The Pegasus Theatre (Θέατρο Πήγασος) is an association of professional and amateur actors. The repertoire is extensive and ranges from plays for children to the interpretation of classical Greek tragedies. The theatre is located in Agias Ekaterinis district, Katerini, Greece.

== History ==
Pegasus Theatre was officially founded in 1982 by students of the Drama School of the National Theatre of Northern Greece. As early as 1980, the first members of the theater started preparatory activities, so that in 2020 the 40th anniversary was celebrated. In the meantime many plays, written by domestic and foreign authors, have been performed. For example:

- Anton Tschechow
- Franz Kafka
- Dario Fo
- Aristophanes
- Sophokles
- Euripides

== Education ==
In addition to the operation of the theatre and the necessary rehearsals, emphasis is placed on the training of the next generation of actors. Divided by age, three groups were formed:
- Children (6 to 12 years)
- Teenagers (13 to 18 years)
- Adults

The children are introduced to the subject with games.
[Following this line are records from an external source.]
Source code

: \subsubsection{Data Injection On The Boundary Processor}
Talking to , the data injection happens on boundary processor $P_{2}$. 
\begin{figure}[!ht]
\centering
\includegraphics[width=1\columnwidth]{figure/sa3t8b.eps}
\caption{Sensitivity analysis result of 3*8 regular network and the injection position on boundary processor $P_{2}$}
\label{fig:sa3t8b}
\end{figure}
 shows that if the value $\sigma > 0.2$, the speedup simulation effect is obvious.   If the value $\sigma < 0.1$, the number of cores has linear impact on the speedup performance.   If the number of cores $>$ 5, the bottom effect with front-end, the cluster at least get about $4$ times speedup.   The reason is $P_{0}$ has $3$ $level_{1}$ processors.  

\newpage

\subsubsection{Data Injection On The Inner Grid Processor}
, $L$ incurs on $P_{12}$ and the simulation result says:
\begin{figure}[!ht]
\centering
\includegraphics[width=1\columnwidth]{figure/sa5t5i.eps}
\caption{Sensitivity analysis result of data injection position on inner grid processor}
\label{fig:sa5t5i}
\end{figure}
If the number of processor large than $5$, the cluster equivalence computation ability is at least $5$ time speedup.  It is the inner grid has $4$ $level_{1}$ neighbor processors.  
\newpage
Later they learn to use gestures and facial expressions and to improvise. For the teenagers, expression is honed, they are introduced to the art of acting and the history of theatre.

== Performances ==
The theatre group performs mainly in northern Greece, but has also had several performances in other parts of Greece. The adults perform usually two new plays annually. Pegasus Theatre takes place regularly as part of the Olympus Festival.